- Problem requirements: Leave out the pictures and retype all the entries below exactly.
── Task inputs
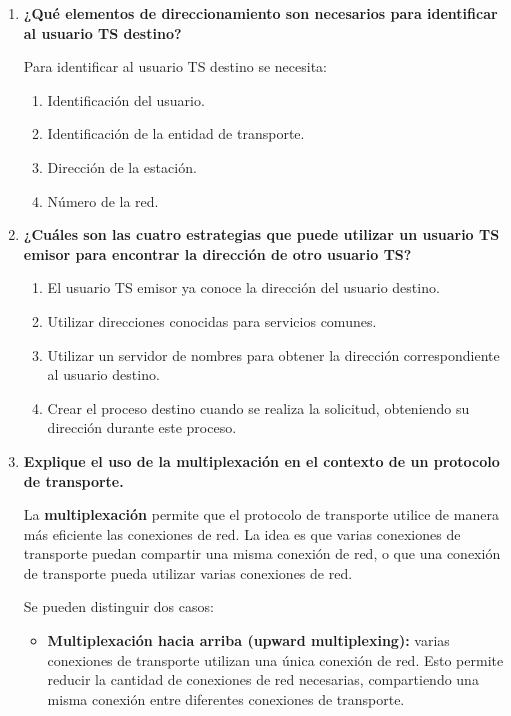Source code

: \documentclass[11pt,a4paper]{article}
\begin{document}
\begin{enumerate}[label=20.\arabic*, start=1, itemsep=0.3cm]
  \item
      \textbf{¿Qué elementos de direccionamiento son necesarios para identificar al usuario TS destino?}

    Para identificar al usuario TS destino se necesita:

    \begin{enumerate}
        \item Identificación del usuario.
        \item Identificación de la entidad de transporte.
        \item Dirección de la estación.
        \item Número de la red.
    \end{enumerate}
  \item
    \textbf{¿Cuáles son las cuatro estrategias que puede utilizar un usuario TS emisor para encontrar la dirección de otro usuario TS?}

    \begin{enumerate}
        \item El usuario TS emisor ya conoce la dirección del usuario destino.
      \item Utilizar direcciones conocidas para servicios comunes.
      \item Utilizar un servidor de nombres para obtener la dirección correspondiente al usuario destino.
      \item Crear el proceso destino cuando se realiza la solicitud, obteniendo su dirección durante este proceso.
    \end{enumerate}

  \item
  \textbf{Explique el uso de la multiplexación en el contexto de un protocolo de transporte.}

    La \textbf{multiplexación} permite que el protocolo de transporte utilice de manera más eficiente las conexiones de red. La idea es que varias conexiones de transporte puedan compartir una misma conexión de red, o que una conexión de transporte pueda utilizar varias conexiones de red.

    Se pueden distinguir dos casos:

    \begin{itemize}
    \item \textbf{Multiplexación hacia arriba (upward multiplexing):} varias conexiones de transporte utilizan una única conexión de red. Esto permite reducir la cantidad de conexiones de red necesarias, compartiendo una misma conexión entre diferentes conexiones de transporte.


\end{itemize}
\end{enumerate}
\end{document}
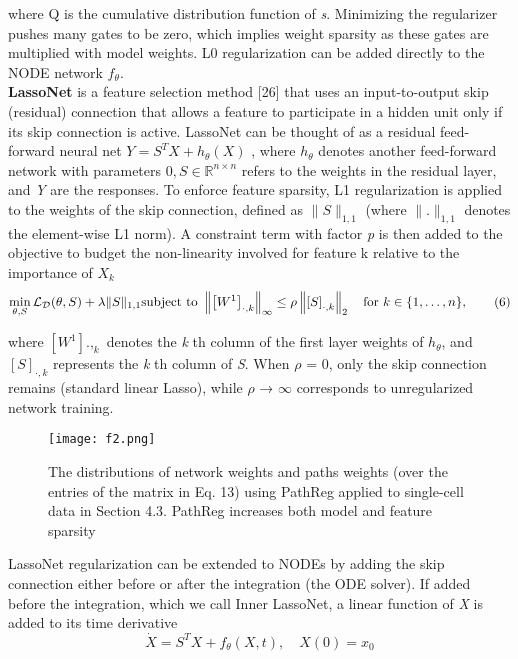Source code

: \documentclass{article}
\begin{document}
    where Q is the cumulative distribution function of \textit{s}. Minimizing the regularizer pushes many gates
    to be zero, which implies weight sparsity as these gates are multiplied with model weights. L0
    regularization can be added directly to the NODE network $f_{\theta}$.\\
    \textbf{LassoNet} is a feature selection method [26] that uses an input-to-output skip (residual) connection
    that allows a feature to participate in a hidden unit only if its skip connection is active. LassoNet can
    be thought of as a residual feed-forward neural net $Y = S^T X + h_{\theta}(X)$
    , where $h_{\theta}$ denotes another
    feed-forward network with parameters $0, S \in \mathbb{R}^{n \times n}$
     refers to the weights in the residual layer, and \textit{Y}
    are the responses. To enforce feature sparsity, L1 regularization is applied to the weights of the skip
    connection, defined as $\|S\|_{1,1}$ (where $\|.\|_{1,1}$ denotes the element-wise L1 norm). A constraint term
    with factor \textit{p} is then added to the objective to budget the non-linearity involved for feature k relative
    to the importance of $X_{k}$
   \[
    \min_{\theta, S} \mathcal{L}_{\mathcal{D}}(\theta, S) + \lambda \|S\|_{1,1} \\
    \text{subject to } \left\| \left[W^1 \right]_{\cdot, k} \right\|_{\infty} \leq \rho \left\| \left[S \right]_{\cdot, k} \right\|_{2} \quad \text{for } k \in \{1, \dots, n\}, \tag{6}
    \]

    where $[W^1
    ].,_{k}$ denotes the \textit{k}
    th column of the first layer weights of $h_{\theta}$, and $[S]_{·,k}$ represents the \textit{ k}
    th
    column of \textit{S}. When $\rho$ = 0, only the skip connection remains (standard linear Lasso), while $\rho$ → $\infty$
    corresponds to unregularized network training.
    \setcounter{figure}{1}
    \begin{figure}[h]
    \centering
    \texttt{[image: f2.png]}
    \caption{The distributions of network weights and paths weights (over the entries of the matrix in
    Eq. 13) using PathReg applied to single-cell data in Section 4.3. PathReg increases both model and
    feature sparsity}
    \label{fig:f2}
    \end{figure}

    LassoNet regularization can be extended to NODEs by adding the skip connection either before or
    after the integration (the ODE solver). If added before the integration, which we call Inner LassoNet,
    a linear function of \textit{X} is added to its time derivative
   \[
  \dot{X} = S^T X + f_{\theta}(X, t), \quad X(0) = x_0 \tag{7}
 \]
\end{document}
────
- Solution for this task:
Source code

: \documentclass[11pt,a4paper]{article}
\begin{document}
\begin{enumerate}[label=20.\arabic*, start=1, itemsep=0.3cm]
  \item
      \textbf{¿Qué elementos de direccionamiento son necesarios para identificar al usuario TS destino?}

    Para identificar al usuario TS destino se necesita:

    \begin{enumerate}
        \item Identificación del usuario.
        \item Identificación de la entidad de transporte.
        \item Dirección de la estación.
        \item Número de la red.
    \end{enumerate}
  \item
    \textbf{¿Cuáles son las cuatro estrategias que puede utilizar un usuario TS emisor para encontrar la dirección de otro usuario TS?}

    \begin{enumerate}
        \item El usuario TS emisor ya conoce la dirección del usuario destino.
      \item Utilizar direcciones conocidas para servicios comunes.
      \item Utilizar un servidor de nombres para obtener la dirección correspondiente al usuario destino.
      \item Crear el proceso destino cuando se realiza la solicitud, obteniendo su dirección durante este proceso.
    \end{enumerate}

  \item
  \textbf{Explique el uso de la multiplexación en el contexto de un protocolo de transporte.}

    La \textbf{multiplexación} permite que el protocolo de transporte utilice de manera más eficiente las conexiones de red. La idea es que varias conexiones de transporte puedan compartir una misma conexión de red, o que una conexión de transporte pueda utilizar varias conexiones de red.

    Se pueden distinguir dos casos:

    \begin{itemize}
    \item \textbf{Multiplexación hacia arriba (upward multiplexing):} varias conexiones de transporte utilizan una única conexión de red. Esto permite reducir la cantidad de conexiones de red necesarias, compartiendo una misma conexión entre diferentes conexiones de transporte.


\end{itemize}
\end{enumerate}
\end{document}
Source code

: \documentclass{article}
\begin{document}
    where Q is the cumulative distribution function of \textit{s}. Minimizing the regularizer pushes many gates
    to be zero, which implies weight sparsity as these gates are multiplied with model weights. L0
    regularization can be added directly to the NODE network $f_{\theta}$.\\
    \textbf{LassoNet} is a feature selection method [26] that uses an input-to-output skip (residual) connection
    that allows a feature to participate in a hidden unit only if its skip connection is active. LassoNet can
    be thought of as a residual feed-forward neural net $Y = S^T X + h_{\theta}(X)$
    , where $h_{\theta}$ denotes another
    feed-forward network with parameters $0, S \in \mathbb{R}^{n \times n}$
     refers to the weights in the residual layer, and \textit{Y}
    are the responses. To enforce feature sparsity, L1 regularization is applied to the weights of the skip
    connection, defined as $\|S\|_{1,1}$ (where $\|.\|_{1,1}$ denotes the element-wise L1 norm). A constraint term
    with factor \textit{p} is then added to the objective to budget the non-linearity involved for feature k relative
    to the importance of $X_{k}$
   \[
    \min_{\theta, S} \mathcal{L}_{\mathcal{D}}(\theta, S) + \lambda \|S\|_{1,1} \\
    \text{subject to } \left\| \left[W^1 \right]_{\cdot, k} \right\|_{\infty} \leq \rho \left\| \left[S \right]_{\cdot, k} \right\|_{2} \quad \text{for } k \in \{1, \dots, n\}, \tag{6}
    \]

    where $[W^1
    ].,_{k}$ denotes the \textit{k}
    th column of the first layer weights of $h_{\theta}$, and $[S]_{·,k}$ represents the \textit{ k}
    th
    column of \textit{S}. When $\rho$ = 0, only the skip connection remains (standard linear Lasso), while $\rho$ → $\infty$
    corresponds to unregularized network training.
    \setcounter{figure}{1}
    \begin{figure}[h]
    \centering
    \texttt{[image: f2.png]}
    \caption{The distributions of network weights and paths weights (over the entries of the matrix in
    Eq. 13) using PathReg applied to single-cell data in Section 4.3. PathReg increases both model and
    feature sparsity}
    \label{fig:f2}
    \end{figure}

    LassoNet regularization can be extended to NODEs by adding the skip connection either before or
    after the integration (the ODE solver). If added before the integration, which we call Inner LassoNet,
    a linear function of \textit{X} is added to its time derivative
   \[
  \dot{X} = S^T X + f_{\theta}(X, t), \quad X(0) = x_0 \tag{7}
 \]
\end{document}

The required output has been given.